Tras salir de la ciudad, rectas largas, sin semáforos ni badenes, pero con camiones y «el listo» detrás. Transcurren varios kilómetros y, de repente, noto un pequeño vacío. Algo me falta y no sé qué es.
Tras revisar ligeramente mis bolsillos, supongo que se me ha tenido que caer. Quizás en el coche al sentarme o puede que antes de entrar.
Rápidamente, cuando «el listo» y la distancia que nos separa me lo permite, detengo mi coche justo al entrar de nuevo en la ciudad.

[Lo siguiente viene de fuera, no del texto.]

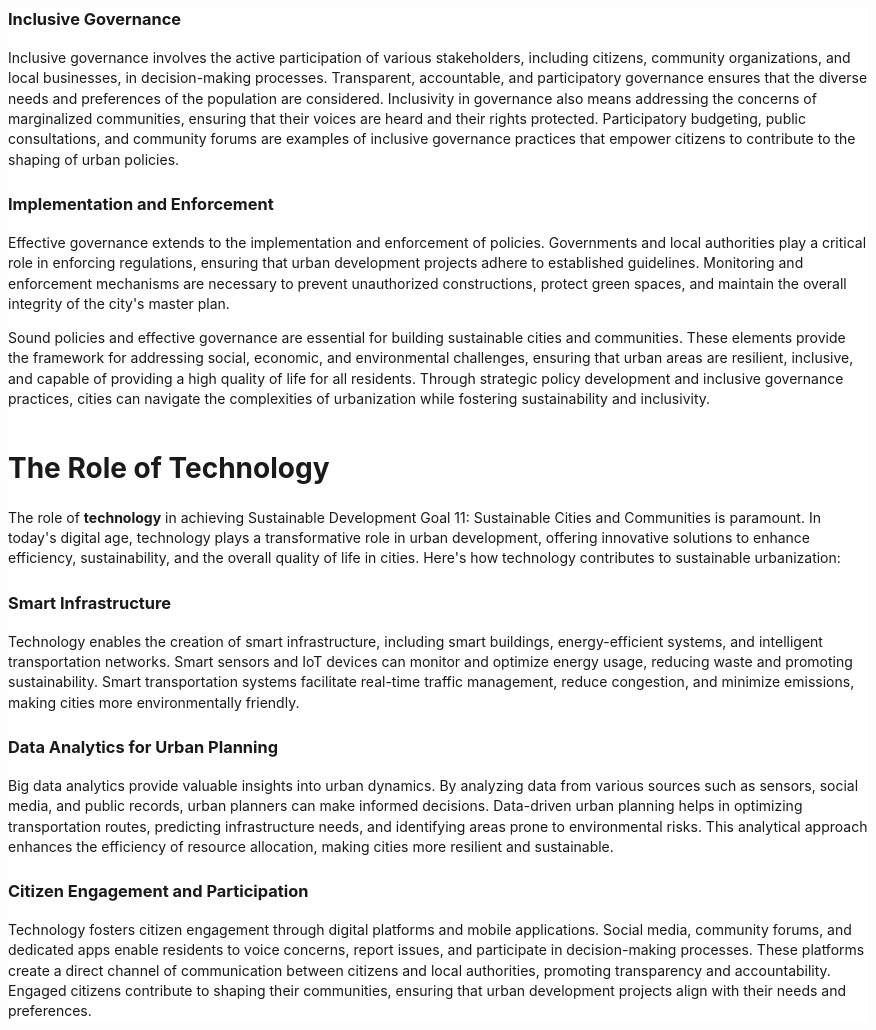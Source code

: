 ### Inclusive Governance

Inclusive governance involves the active participation of various stakeholders, including citizens, community organizations, and local businesses, in decision-making processes. Transparent, accountable, and participatory governance ensures that the diverse needs and preferences of the population are considered. Inclusivity in governance also means addressing the concerns of marginalized communities, ensuring that their voices are heard and their rights protected. Participatory budgeting, public consultations, and community forums are examples of inclusive governance practices that empower citizens to contribute to the shaping of urban policies.

### Implementation and Enforcement

Effective governance extends to the implementation and enforcement of policies. Governments and local authorities play a critical role in enforcing regulations, ensuring that urban development projects adhere to established guidelines. Monitoring and enforcement mechanisms are necessary to prevent unauthorized constructions, protect green spaces, and maintain the overall integrity of the city's master plan.

Sound policies and effective governance are essential for building sustainable cities and communities. These elements provide the framework for addressing social, economic, and environmental challenges, ensuring that urban areas are resilient, inclusive, and capable of providing a high quality of life for all residents. Through strategic policy development and inclusive governance practices, cities can navigate the complexities of urbanization while fostering sustainability and inclusivity.

# The Role of Technology

The role of **technology** in achieving Sustainable Development Goal 11: Sustainable Cities and Communities is paramount. In today's digital age, technology plays a transformative role in urban development, offering innovative solutions to enhance efficiency, sustainability, and the overall quality of life in cities. Here's how technology contributes to sustainable urbanization:

### Smart Infrastructure

Technology enables the creation of smart infrastructure, including smart buildings, energy-efficient systems, and intelligent transportation networks. Smart sensors and IoT devices can monitor and optimize energy usage, reducing waste and promoting sustainability. Smart transportation systems facilitate real-time traffic management, reduce congestion, and minimize emissions, making cities more environmentally friendly.

### Data Analytics for Urban Planning

Big data analytics provide valuable insights into urban dynamics. By analyzing data from various sources such as sensors, social media, and public records, urban planners can make informed decisions. Data-driven urban planning helps in optimizing transportation routes, predicting infrastructure needs, and identifying areas prone to environmental risks. This analytical approach enhances the efficiency of resource allocation, making cities more resilient and sustainable.

### Citizen Engagement and Participation

Technology fosters citizen engagement through digital platforms and mobile applications. Social media, community forums, and dedicated apps enable residents to voice concerns, report issues, and participate in decision-making processes. These platforms create a direct channel of communication between citizens and local authorities, promoting transparency and accountability. Engaged citizens contribute to shaping their communities, ensuring that urban development projects align with their needs and preferences.
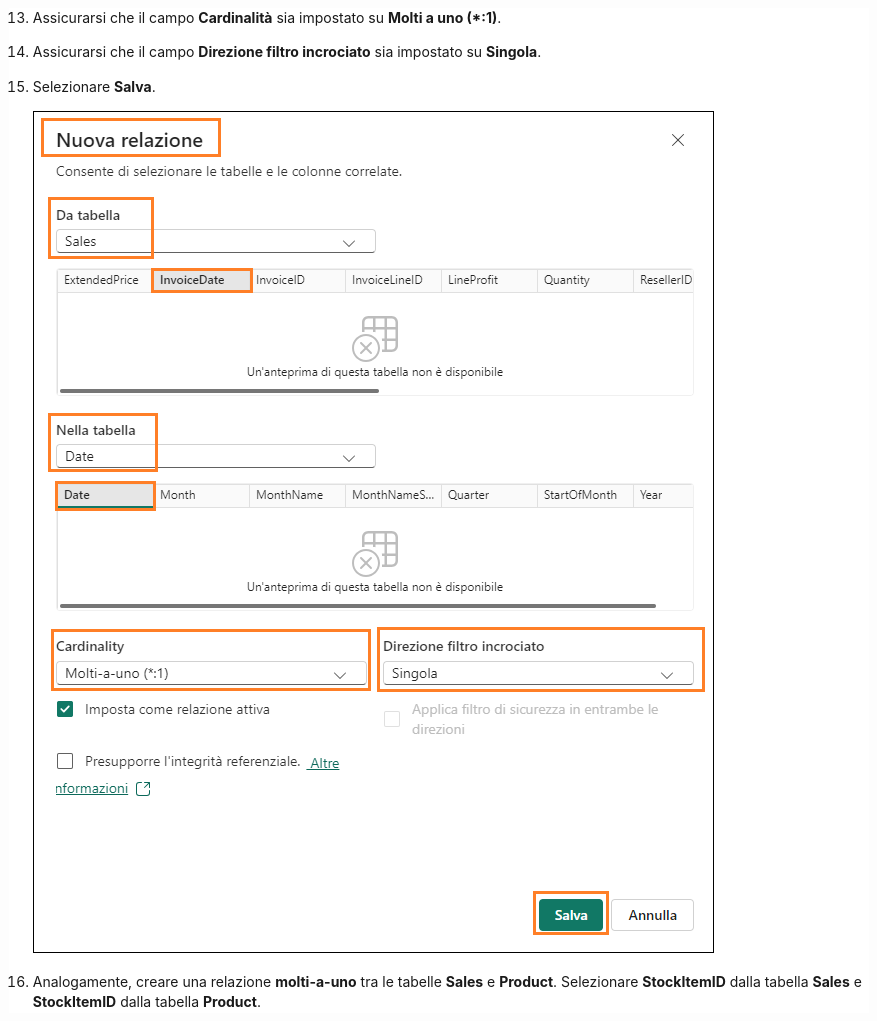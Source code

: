 13. Assicurarsi che il campo **Cardinalità** sia impostato su **Molti a
    uno (*:1)**.

14. Assicurarsi che il campo **Direzione filtro incrociato** sia
    impostato su **Singola**.

15. Selezionare **Salva**.

    ![](../media/lab-06/image22.png)

16. Analogamente, creare una relazione **molti-a-uno** tra le tabelle
    **Sales** e **Product**. Selezionare **StockItemID** dalla tabella
    **Sales** e **StockItemID** dalla tabella **Product**.

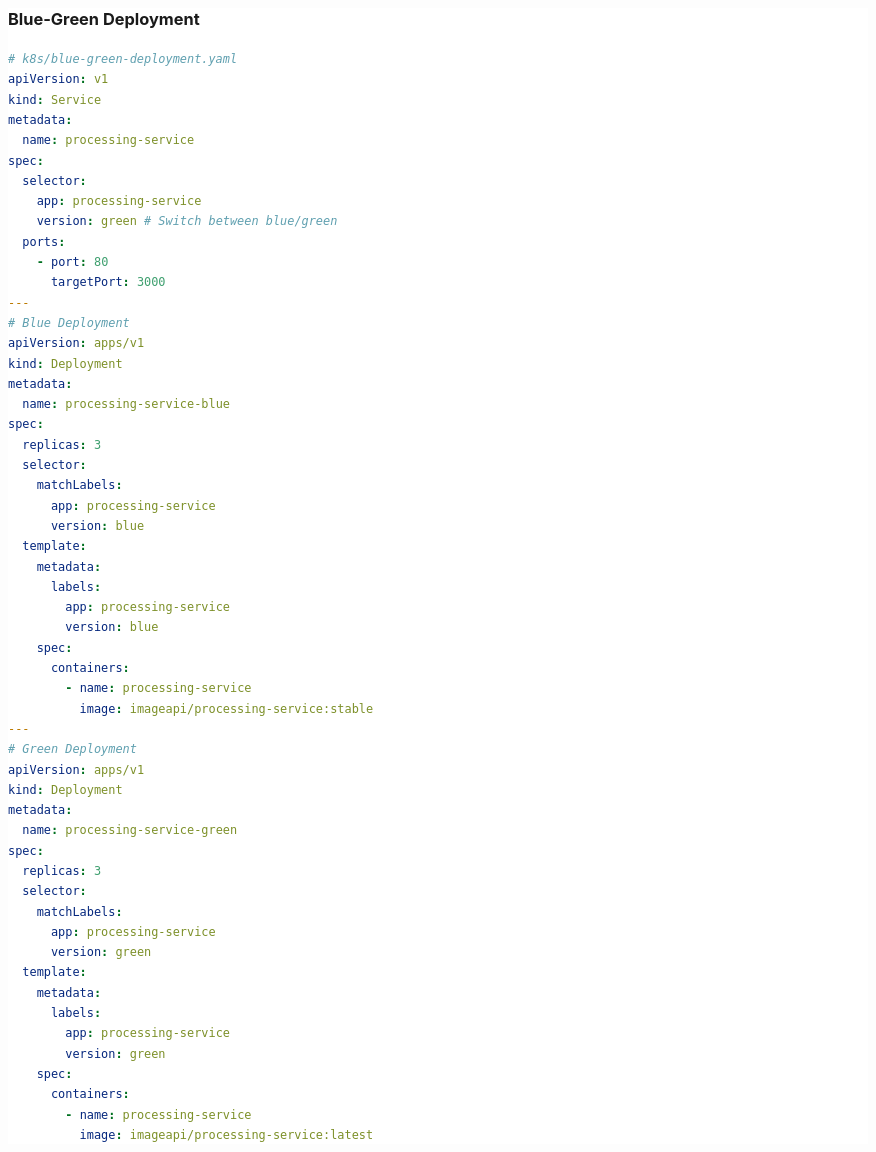 ### Blue-Green Deployment

```yaml
# k8s/blue-green-deployment.yaml
apiVersion: v1
kind: Service
metadata:
  name: processing-service
spec:
  selector:
    app: processing-service
    version: green # Switch between blue/green
  ports:
    - port: 80
      targetPort: 3000
---
# Blue Deployment
apiVersion: apps/v1
kind: Deployment
metadata:
  name: processing-service-blue
spec:
  replicas: 3
  selector:
    matchLabels:
      app: processing-service
      version: blue
  template:
    metadata:
      labels:
        app: processing-service
        version: blue
    spec:
      containers:
        - name: processing-service
          image: imageapi/processing-service:stable
---
# Green Deployment
apiVersion: apps/v1
kind: Deployment
metadata:
  name: processing-service-green
spec:
  replicas: 3
  selector:
    matchLabels:
      app: processing-service
      version: green
  template:
    metadata:
      labels:
        app: processing-service
        version: green
    spec:
      containers:
        - name: processing-service
          image: imageapi/processing-service:latest
```
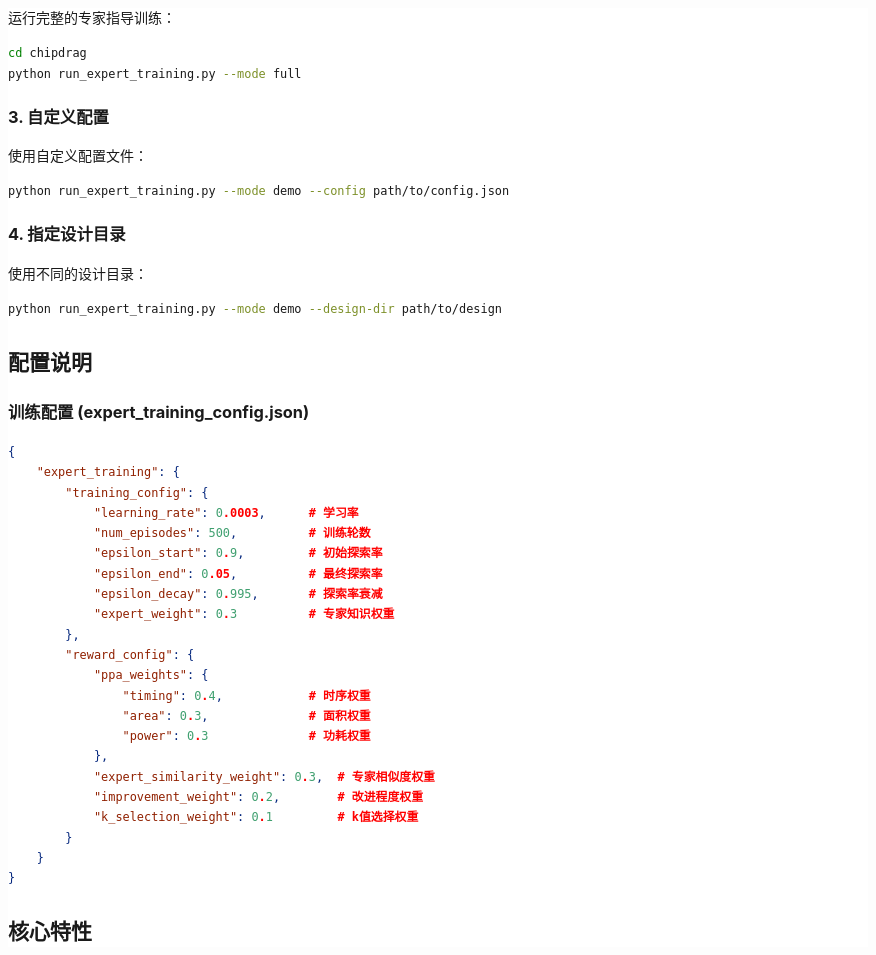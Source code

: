 运行完整的专家指导训练：

```bash
cd chipdrag
python run_expert_training.py --mode full
```

### 3. 自定义配置

使用自定义配置文件：

```bash
python run_expert_training.py --mode demo --config path/to/config.json
```

### 4. 指定设计目录

使用不同的设计目录：

```bash
python run_expert_training.py --mode demo --design-dir path/to/design
```

## 配置说明

### 训练配置 (expert_training_config.json)

```json
{
    "expert_training": {
        "training_config": {
            "learning_rate": 0.0003,      # 学习率
            "num_episodes": 500,          # 训练轮数
            "epsilon_start": 0.9,         # 初始探索率
            "epsilon_end": 0.05,          # 最终探索率
            "epsilon_decay": 0.995,       # 探索率衰减
            "expert_weight": 0.3          # 专家知识权重
        },
        "reward_config": {
            "ppa_weights": {
                "timing": 0.4,            # 时序权重
                "area": 0.3,              # 面积权重
                "power": 0.3              # 功耗权重
            },
            "expert_similarity_weight": 0.3,  # 专家相似度权重
            "improvement_weight": 0.2,        # 改进程度权重
            "k_selection_weight": 0.1         # k值选择权重
        }
    }
}
```

## 核心特性
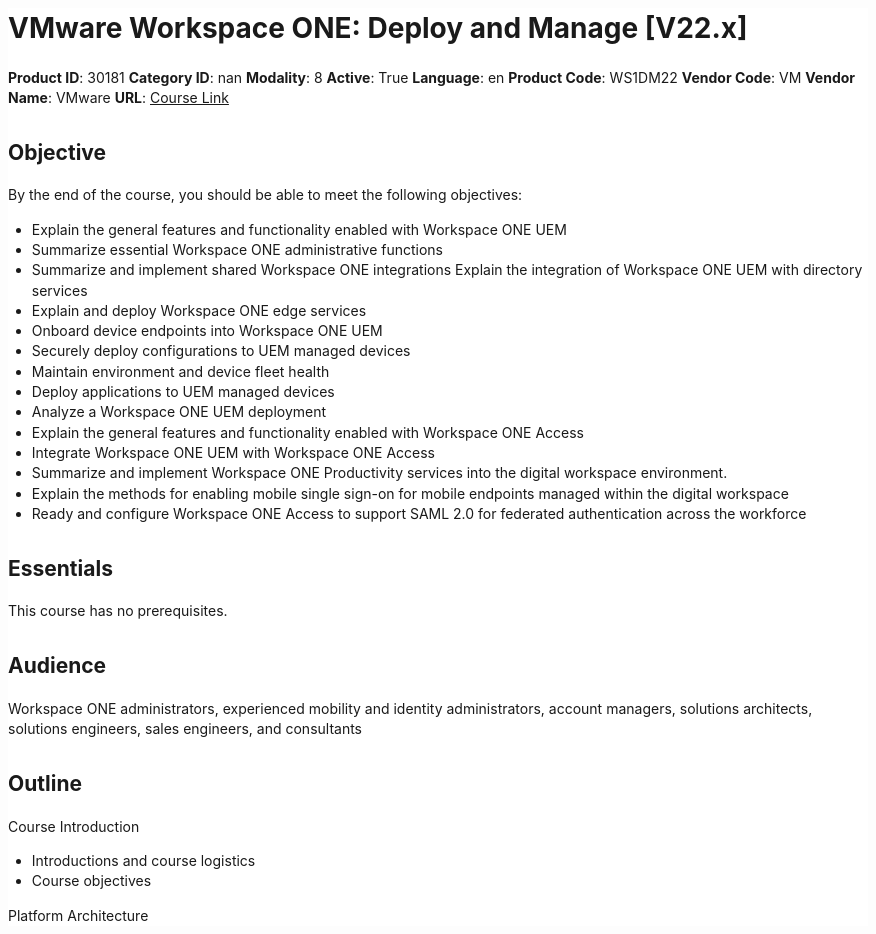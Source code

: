 # VMware Workspace ONE: Deploy and Manage [V22.x]

**Product ID**: 30181
**Category ID**: nan
**Modality**: 8
**Active**: True
**Language**: en
**Product Code**: WS1DM22
**Vendor Code**: VM
**Vendor Name**: VMware
**URL**: [Course Link](https://www.fastlaneus.com/course/vmware-ws1dm22)

## Objective
By the end of the course, you should be able to meet the following objectives:


- Explain the general features and functionality enabled with Workspace ONE UEM
- Summarize essential Workspace ONE administrative functions
- Summarize and implement shared Workspace ONE integrations Explain the integration of Workspace ONE UEM with directory services
- Explain and deploy Workspace ONE edge services
- Onboard device endpoints into Workspace ONE UEM
- Securely deploy configurations to UEM managed devices
- Maintain environment and device fleet health
- Deploy applications to UEM managed devices
- Analyze a Workspace ONE UEM deployment
- Explain the general features and functionality enabled with Workspace ONE Access
- Integrate Workspace ONE UEM with Workspace ONE Access
- Summarize and implement Workspace ONE Productivity services into the digital workspace environment.
- Explain the methods for enabling mobile single sign-on for mobile endpoints managed within the digital workspace
- Ready and configure Workspace ONE Access to support SAML 2.0 for federated authentication across the workforce

## Essentials
This course has no prerequisites.

## Audience
Workspace ONE administrators, experienced mobility and identity administrators, account managers, solutions architects, solutions engineers, sales engineers, and consultants

## Outline
Course Introduction


- Introductions and course logistics
- Course objectives

Platform Architecture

Busco con algo más de detenimiento y observo que no hay nada por el suelo, ni en la rendija entre el asiento y el separador. Rápidamente deduzco que se me ha olvidado coger el teléfono móvil al salir de casa.
Sorprendentemente, mi cuerpo no sufre ninguna alteración. Nada de sudores ni dolor de barriga. Nada de empezar a delirar mientras suplico ¡¿qué será de mí?!, ¡¿cómo sobreviviré este día?!
Reanudo mi marcha y prosigo con mi vida. Hoy, quizás, con algo más de felicidad y menos estrés. A pesar del viento, los badenes y «el listo», me siento ligero.